In science and scientific computing, there are a number of binary data formats in common use - this depends on the particular field. Some common formats are:
* [HDF5](https://en.wikipedia.org/wiki/Hierarchical_Data_Format) in general, especially for simulations.
* [FITS](https://en.wikipedia.org/wiki/FITS) in astrophysics.
* [CDF](https://cdf.gsfc.nasa.gov/) in space sciences, earth sciences.
* many others...

These are all "self-describing" binary formats, meaning that they adhere to a well-known standard, so that you can understand the structure of a given file without any prior knowledge.
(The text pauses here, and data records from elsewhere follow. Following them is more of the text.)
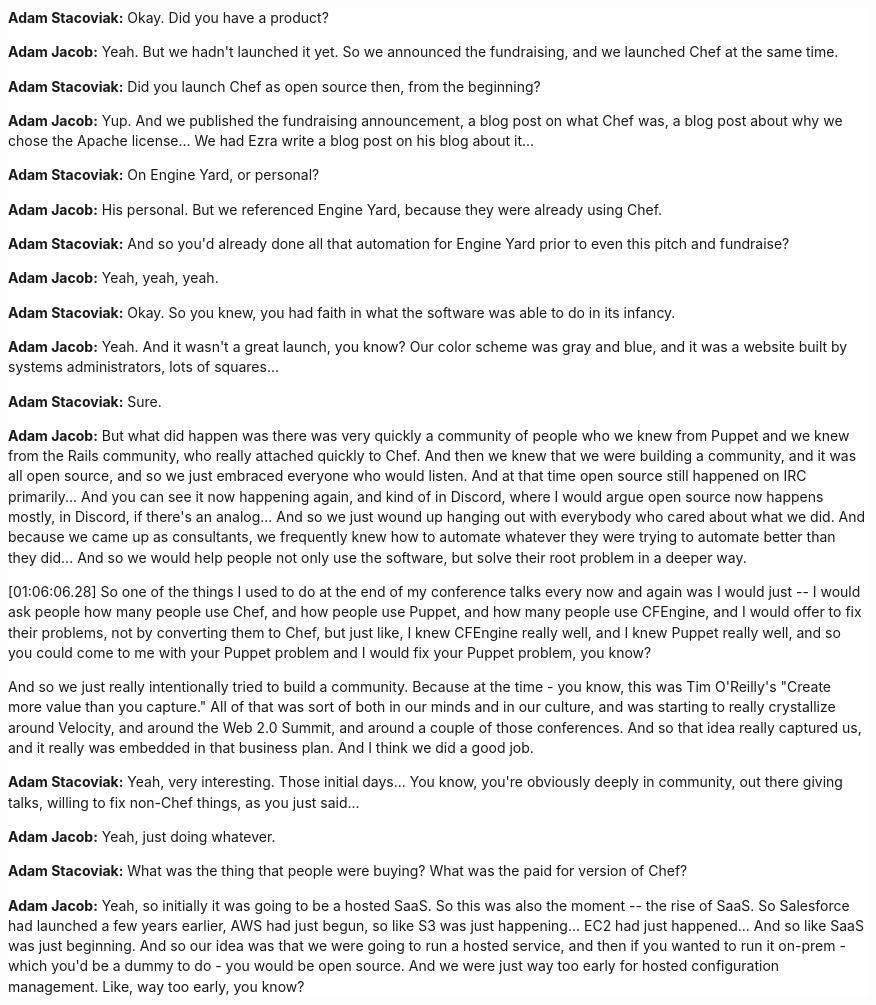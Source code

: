 **Adam Stacoviak:** Okay. Did you have a product?

**Adam Jacob:** Yeah. But we hadn't launched it yet. So we announced the fundraising, and we launched Chef at the same time.

**Adam Stacoviak:** Did you launch Chef as open source then, from the beginning?

**Adam Jacob:** Yup. And we published the fundraising announcement, a blog post on what Chef was, a blog post about why we chose the Apache license... We had Ezra write a blog post on his blog about it...

**Adam Stacoviak:** On Engine Yard, or personal?

**Adam Jacob:** His personal. But we referenced Engine Yard, because they were already using Chef.

**Adam Stacoviak:** And so you'd already done all that automation for Engine Yard prior to even this pitch and fundraise?

**Adam Jacob:** Yeah, yeah, yeah.

**Adam Stacoviak:** Okay. So you knew, you had faith in what the software was able to do in its infancy.

**Adam Jacob:** Yeah. And it wasn't a great launch, you know? Our color scheme was gray and blue, and it was a website built by systems administrators, lots of squares...

**Adam Stacoviak:** Sure.

**Adam Jacob:** But what did happen was there was very quickly a community of people who we knew from Puppet and we knew from the Rails community, who really attached quickly to Chef. And then we knew that we were building a community, and it was all open source, and so we just embraced everyone who would listen. And at that time open source still happened on IRC primarily... And you can see it now happening again, and kind of in Discord, where I would argue open source now happens mostly, in Discord, if there's an analog... And so we just wound up hanging out with everybody who cared about what we did. And because we came up as consultants, we frequently knew how to automate whatever they were trying to automate better than they did... And so we would help people not only use the software, but solve their root problem in a deeper way.

\[01:06:06.28\] So one of the things I used to do at the end of my conference talks every now and again was I would just -- I would ask people how many people use Chef, and how people use Puppet, and how many people use CFEngine, and I would offer to fix their problems, not by converting them to Chef, but just like, I knew CFEngine really well, and I knew Puppet really well, and so you could come to me with your Puppet problem and I would fix your Puppet problem, you know?

And so we just really intentionally tried to build a community. Because at the time - you know, this was Tim O'Reilly's "Create more value than you capture." All of that was sort of both in our minds and in our culture, and was starting to really crystallize around Velocity, and around the Web 2.0 Summit, and around a couple of those conferences. And so that idea really captured us, and it really was embedded in that business plan. And I think we did a good job.

**Adam Stacoviak:** Yeah, very interesting. Those initial days... You know, you're obviously deeply in community, out there giving talks, willing to fix non-Chef things, as you just said...

**Adam Jacob:** Yeah, just doing whatever.

**Adam Stacoviak:** What was the thing that people were buying? What was the paid for version of Chef?

**Adam Jacob:** Yeah, so initially it was going to be a hosted SaaS. So this was also the moment -- the rise of SaaS. So Salesforce had launched a few years earlier, AWS had just begun, so like S3 was just happening... EC2 had just happened... And so like SaaS was just beginning. And so our idea was that we were going to run a hosted service, and then if you wanted to run it on-prem - which you'd be a dummy to do - you would be open source. And we were just way too early for hosted configuration management. Like, way too early, you know?
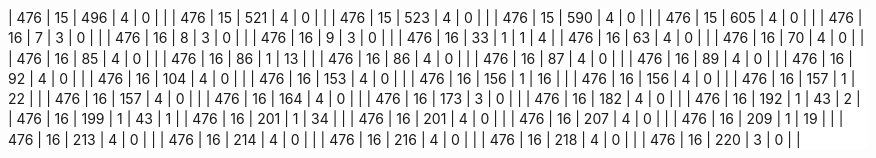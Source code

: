 | 476        | 15               | 496     | 4                      | 0     |       |
| 476        | 15               | 521     | 4                      | 0     |       |
| 476        | 15               | 523     | 4                      | 0     |       |
| 476        | 15               | 590     | 4                      | 0     |       |
| 476        | 15               | 605     | 4                      | 0     |       |
| 476        | 16               | 7       | 3                      | 0     |       |
| 476        | 16               | 8       | 3                      | 0     |       |
| 476        | 16               | 9       | 3                      | 0     |       |
| 476        | 16               | 33      | 1                      | 1     | 4     |
| 476        | 16               | 63      | 4                      | 0     |       |
| 476        | 16               | 70      | 4                      | 0     |       |
| 476        | 16               | 85      | 4                      | 0     |       |
| 476        | 16               | 86      | 1                      | 13    |       |
| 476        | 16               | 86      | 4                      | 0     |       |
| 476        | 16               | 87      | 4                      | 0     |       |
| 476        | 16               | 89      | 4                      | 0     |       |
| 476        | 16               | 92      | 4                      | 0     |       |
| 476        | 16               | 104     | 4                      | 0     |       |
| 476        | 16               | 153     | 4                      | 0     |       |
| 476        | 16               | 156     | 1                      | 16    |       |
| 476        | 16               | 156     | 4                      | 0     |       |
| 476        | 16               | 157     | 1                      | 22    |       |
| 476        | 16               | 157     | 4                      | 0     |       |
| 476        | 16               | 164     | 4                      | 0     |       |
| 476        | 16               | 173     | 3                      | 0     |       |
| 476        | 16               | 182     | 4                      | 0     |       |
| 476        | 16               | 192     | 1                      | 43    | 2     |
| 476        | 16               | 199     | 1                      | 43    | 1     |
| 476        | 16               | 201     | 1                      | 34    |       |
| 476        | 16               | 201     | 4                      | 0     |       |
| 476        | 16               | 207     | 4                      | 0     |       |
| 476        | 16               | 209     | 1                      | 19    |       |
| 476        | 16               | 213     | 4                      | 0     |       |
| 476        | 16               | 214     | 4                      | 0     |       |
| 476        | 16               | 216     | 4                      | 0     |       |
| 476        | 16               | 218     | 4                      | 0     |       |
| 476        | 16               | 220     | 3                      | 0     |       |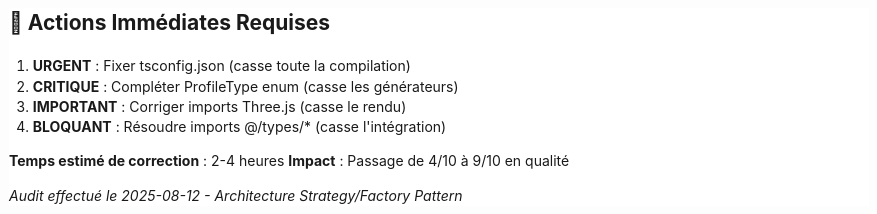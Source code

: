 
## 🚨 Actions Immédiates Requises

1. **URGENT** : Fixer tsconfig.json (casse toute la compilation)
2. **CRITIQUE** : Compléter ProfileType enum (casse les générateurs)
3. **IMPORTANT** : Corriger imports Three.js (casse le rendu)
4. **BLOQUANT** : Résoudre imports @/types/* (casse l'intégration)

**Temps estimé de correction** : 2-4 heures
**Impact** : Passage de 4/10 à 9/10 en qualité

*Audit effectué le 2025-08-12 - Architecture Strategy/Factory Pattern*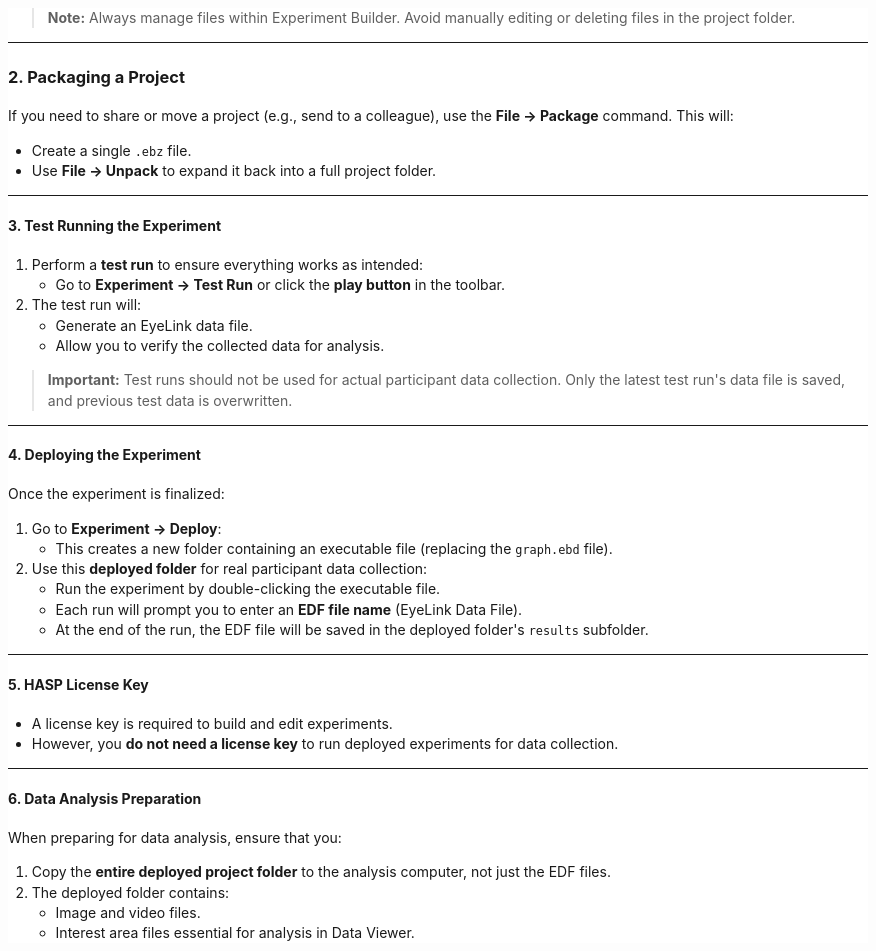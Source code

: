 > **Note:** Always manage files within Experiment Builder. Avoid manually editing or deleting files in the project folder.

---

### **2. Packaging a Project**

If you need to share or move a project (e.g., send to a colleague), use the **File → Package** command. This will:

- Create a single `.ebz` file.
- Use **File → Unpack** to expand it back into a full project folder.

---

#### **3. Test Running the Experiment**

1. Perform a **test run** to ensure everything works as intended:
   - Go to **Experiment → Test Run** or click the **play button** in the toolbar.
2. The test run will:
   - Generate an EyeLink data file.
   - Allow you to verify the collected data for analysis.

> **Important:** Test runs should not be used for actual participant data collection. Only the latest test run's data file is saved, and previous test data is overwritten.

---

#### **4. Deploying the Experiment**

Once the experiment is finalized:

1. Go to **Experiment → Deploy**:
   - This creates a new folder containing an executable file (replacing the `graph.ebd` file).
2. Use this **deployed folder** for real participant data collection:
   - Run the experiment by double-clicking the executable file.
   - Each run will prompt you to enter an **EDF file name** (EyeLink Data File).  
   - At the end of the run, the EDF file will be saved in the deployed folder's `results` subfolder.

---

#### **5. HASP License Key**

- A license key is required to build and edit experiments.  
- However, you **do not need a license key** to run deployed experiments for data collection.

---

#### **6. Data Analysis Preparation**

When preparing for data analysis, ensure that you:

1. Copy the **entire deployed project folder** to the analysis computer, not just the EDF files.
2. The deployed folder contains:
   - Image and video files.
   - Interest area files essential for analysis in Data Viewer.
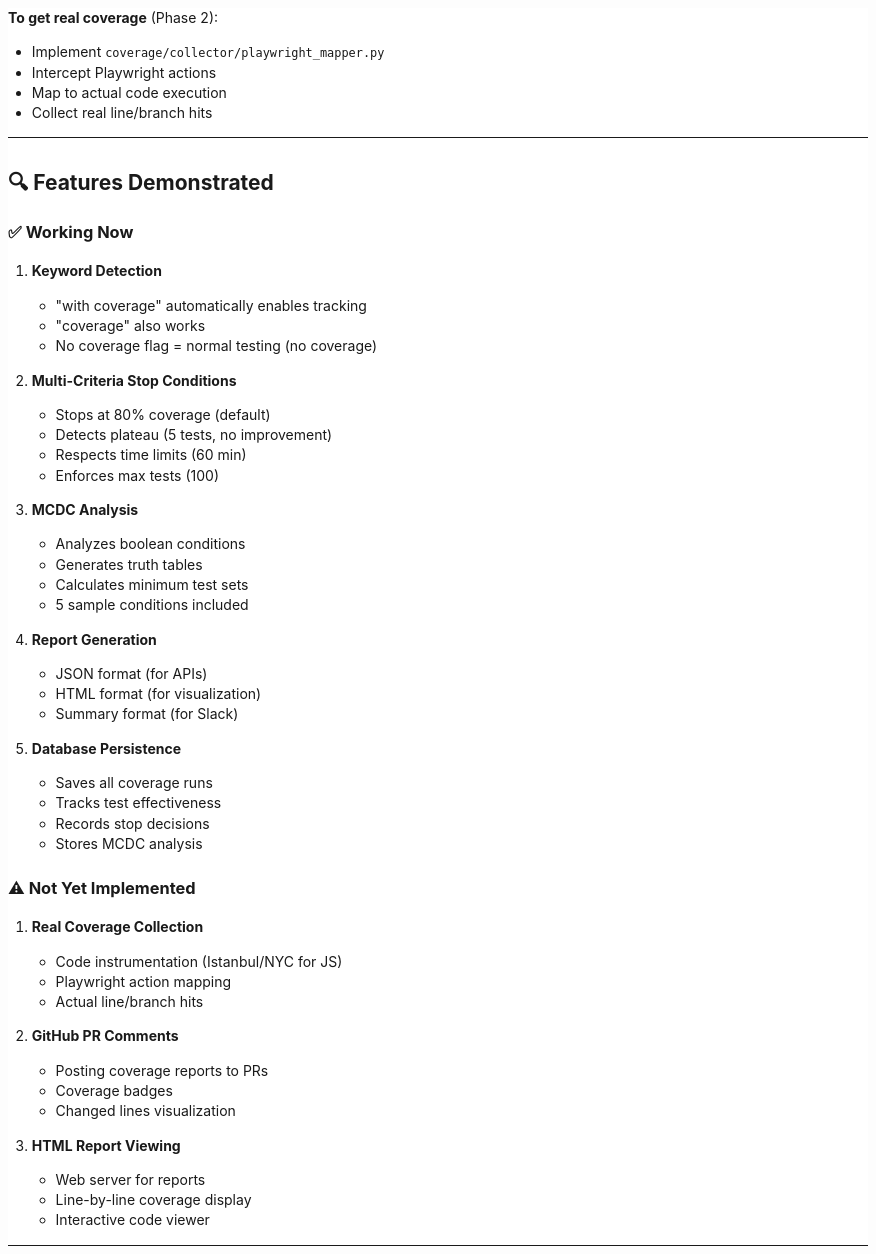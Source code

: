 **To get real coverage** (Phase 2):
- Implement `coverage/collector/playwright_mapper.py`
- Intercept Playwright actions
- Map to actual code execution
- Collect real line/branch hits

---

## 🔍 Features Demonstrated

### ✅ Working Now

1. **Keyword Detection**
   - "with coverage" automatically enables tracking
   - "coverage" also works
   - No coverage flag = normal testing (no coverage)

2. **Multi-Criteria Stop Conditions**
   - Stops at 80% coverage (default)
   - Detects plateau (5 tests, no improvement)
   - Respects time limits (60 min)
   - Enforces max tests (100)

3. **MCDC Analysis**
   - Analyzes boolean conditions
   - Generates truth tables
   - Calculates minimum test sets
   - 5 sample conditions included

4. **Report Generation**
   - JSON format (for APIs)
   - HTML format (for visualization)
   - Summary format (for Slack)

5. **Database Persistence**
   - Saves all coverage runs
   - Tracks test effectiveness
   - Records stop decisions
   - Stores MCDC analysis

### ⚠️ Not Yet Implemented

1. **Real Coverage Collection**
   - Code instrumentation (Istanbul/NYC for JS)
   - Playwright action mapping
   - Actual line/branch hits

2. **GitHub PR Comments**
   - Posting coverage reports to PRs
   - Coverage badges
   - Changed lines visualization

3. **HTML Report Viewing**
   - Web server for reports
   - Line-by-line coverage display
   - Interactive code viewer

---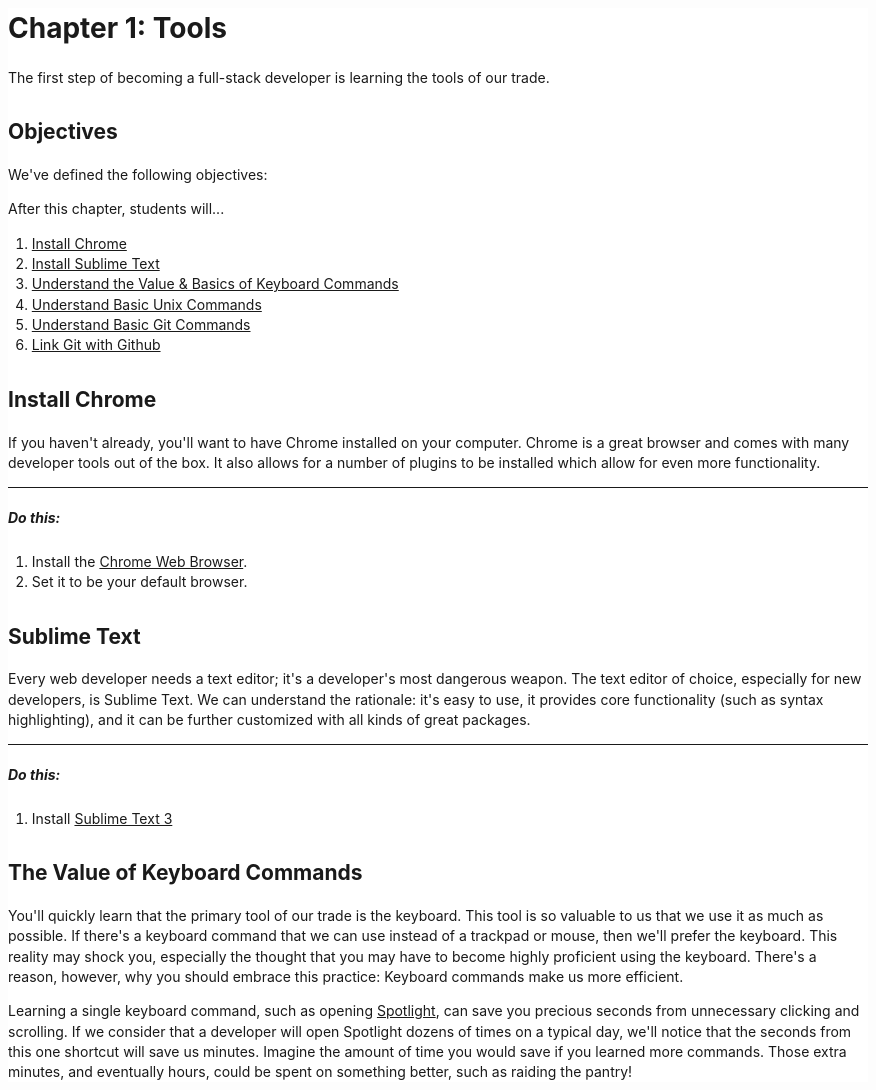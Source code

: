 # Chapter 1: Tools
The first step of becoming a full-stack developer is learning the tools of our trade.


## Objectives
We've defined the following objectives:

After this chapter, students will...

1. [Install Chrome][chrome]
1. [Install Sublime Text][sublime]
1. [Understand the Value & Basics of Keyboard Commands][keyboard]
1. [Understand Basic Unix Commands][unix]
1. [Understand Basic Git Commands][git]
1. [Link Git with Github][github]


## Install Chrome
If you haven't already, you'll want to have Chrome installed on your computer. Chrome is a great browser and comes with many developer tools out of the box. It also allows for a number of plugins to be installed which allow for even more functionality.

---
##### Do this:
1. Install the [Chrome Web Browser](https://www.google.com/chrome/browser/desktop/index.html).
1. Set it to be your default browser.


## Sublime Text
Every web developer needs a text editor; it's a developer's most dangerous weapon. The text editor of choice, especially for new developers, is Sublime Text. We can understand the rationale: it's easy to use, it provides core functionality (such as syntax highlighting), and it can be further customized with all kinds of great packages.

---
##### Do this:
1. Install [Sublime Text 3](http://www.sublimetext.com/3)


## The Value of Keyboard Commands
You'll quickly learn that the primary tool of our trade is the keyboard. This tool is so valuable to us that we use it as much as possible. If there's a keyboard command that we can use instead of a trackpad or mouse, then we'll prefer the keyboard. This reality may shock you, especially the thought that you may have to become highly proficient using the keyboard. There's a reason, however, why you should embrace this practice: Keyboard commands make us more efficient.

Learning a single keyboard command, such as opening [Spotlight](https://en.wikipedia.org/wiki/Spotlight_(software)), can save you precious seconds from unnecessary clicking and scrolling. If we consider that a developer will open Spotlight dozens of times on a typical day, we'll notice that the seconds from this one shortcut will save us minutes. Imagine the amount of time you would save if you learned more commands. Those extra minutes, and eventually hours, could be spent on something better, such as raiding the pantry!


[chrome]: #install-chrome
[sublime]: #sublime-text
[keyboard]: #the-value-of-keyboard-commands
[unix]: #unix-commands
[git]: #git-commands
[github]: #git-with-github
[next-page]: ../_02_html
In a single file they can store multiple datasets e.g. 1D arrays, 2D arrays, 3D arrays, etc, together with metadata (number of elements in an array, its physical units, and so on).

## HDF5


Let's look at a quick example with **HDF5**. First, we import the [h5py Python library](https://docs.h5py.org/en/stable/index.html) used to read and write HDF5 files:

In [None]:
import h5py
import numpy as np

First, let's **write** (create) a new HDF5 file:

In [None]:
squares = [i**2 for i in range(10)]
print(squares)
with h5py.File('test.hdf5','w') as f:
    f['dataset1'] = squares
    f['more_data'] = [float(sq) for sq in squares]
    f['a_third_dataset'] = np.array([33,22,11])

We have just created a new binary file named `test.hdf5` which contains two one-dimensional datasets (i.e. arrays).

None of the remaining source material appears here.